**Source data**
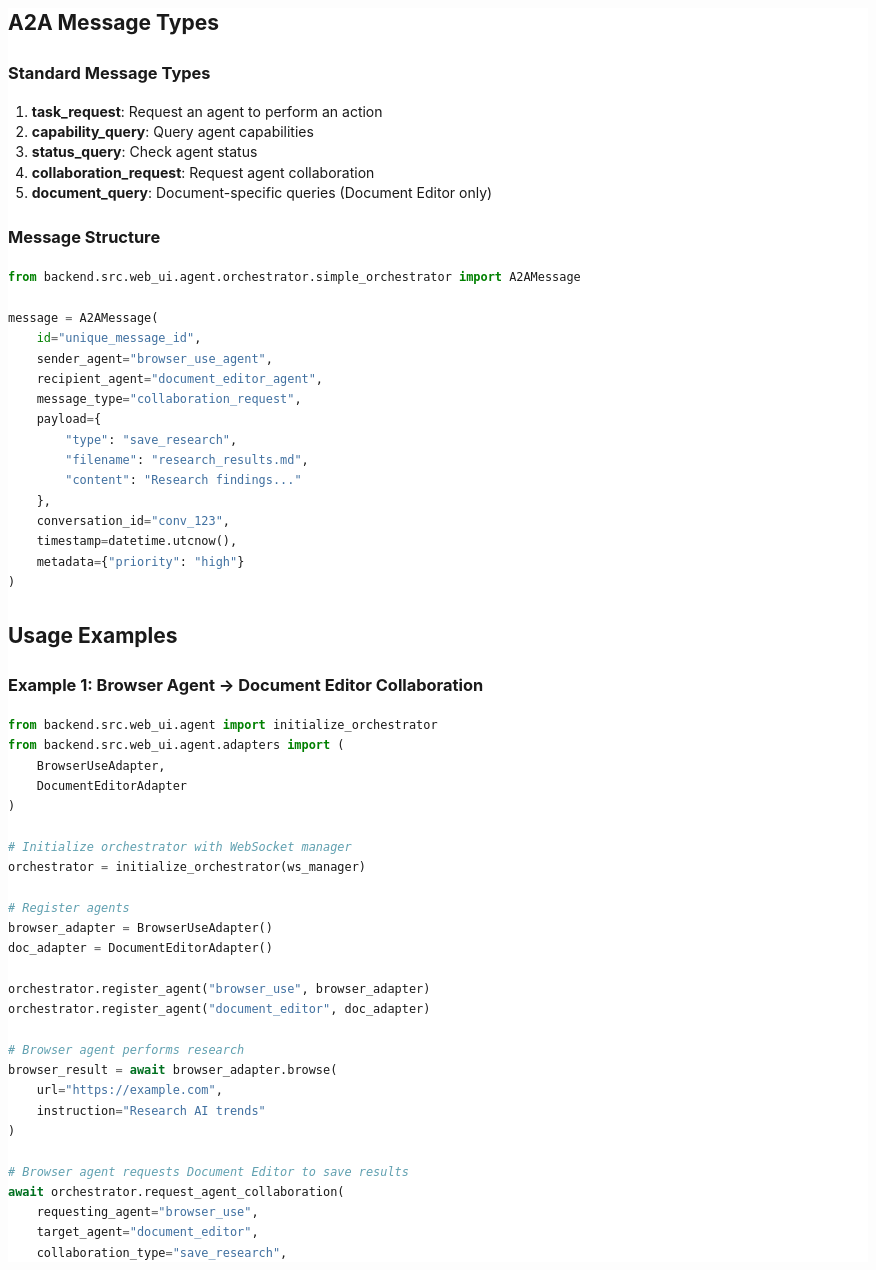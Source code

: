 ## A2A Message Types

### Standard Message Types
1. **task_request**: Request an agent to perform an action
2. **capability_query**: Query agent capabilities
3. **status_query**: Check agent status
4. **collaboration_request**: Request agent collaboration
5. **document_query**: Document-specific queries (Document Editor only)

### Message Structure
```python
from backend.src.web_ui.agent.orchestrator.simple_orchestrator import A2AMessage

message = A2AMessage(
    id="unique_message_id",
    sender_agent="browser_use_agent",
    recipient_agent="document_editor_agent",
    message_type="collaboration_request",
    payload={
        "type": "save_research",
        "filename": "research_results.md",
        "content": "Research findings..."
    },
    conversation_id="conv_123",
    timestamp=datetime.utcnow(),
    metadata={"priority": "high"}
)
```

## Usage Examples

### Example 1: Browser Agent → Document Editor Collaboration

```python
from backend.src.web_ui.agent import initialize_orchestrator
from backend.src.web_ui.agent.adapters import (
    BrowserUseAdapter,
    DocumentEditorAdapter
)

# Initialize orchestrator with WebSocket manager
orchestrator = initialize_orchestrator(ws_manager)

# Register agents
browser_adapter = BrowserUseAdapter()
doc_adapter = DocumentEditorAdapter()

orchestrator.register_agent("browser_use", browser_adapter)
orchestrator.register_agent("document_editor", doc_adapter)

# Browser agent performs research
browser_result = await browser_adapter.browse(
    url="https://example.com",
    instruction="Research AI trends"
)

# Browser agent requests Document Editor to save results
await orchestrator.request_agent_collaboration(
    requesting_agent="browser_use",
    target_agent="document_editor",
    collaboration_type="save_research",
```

...

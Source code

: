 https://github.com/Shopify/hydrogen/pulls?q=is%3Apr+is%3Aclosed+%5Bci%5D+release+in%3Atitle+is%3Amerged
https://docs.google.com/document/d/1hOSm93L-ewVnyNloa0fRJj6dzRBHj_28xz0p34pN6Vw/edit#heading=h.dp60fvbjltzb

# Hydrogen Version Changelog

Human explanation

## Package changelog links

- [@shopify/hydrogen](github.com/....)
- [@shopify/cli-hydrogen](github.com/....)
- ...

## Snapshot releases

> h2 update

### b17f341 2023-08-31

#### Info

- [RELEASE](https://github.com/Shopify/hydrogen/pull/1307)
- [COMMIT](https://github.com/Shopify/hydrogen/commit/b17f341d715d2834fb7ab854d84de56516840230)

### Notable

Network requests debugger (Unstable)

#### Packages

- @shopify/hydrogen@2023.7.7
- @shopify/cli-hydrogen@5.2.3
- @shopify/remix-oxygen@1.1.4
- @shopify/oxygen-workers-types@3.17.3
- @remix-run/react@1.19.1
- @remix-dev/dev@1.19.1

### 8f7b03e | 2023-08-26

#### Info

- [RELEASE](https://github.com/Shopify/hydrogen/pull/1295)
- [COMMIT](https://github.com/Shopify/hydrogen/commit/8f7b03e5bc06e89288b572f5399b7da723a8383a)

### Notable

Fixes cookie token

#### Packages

**Work item**
From the entries, report each line that includes the word "commit".

**Task answer**
- [COMMIT](https://github.com/Shopify/hydrogen/commit/b17f341d715d2834fb7ab854d84de56516840230)
- [COMMIT](https://github.com/Shopify/hydrogen/commit/8f7b03e5bc06e89288b572f5399b7da723a8383a)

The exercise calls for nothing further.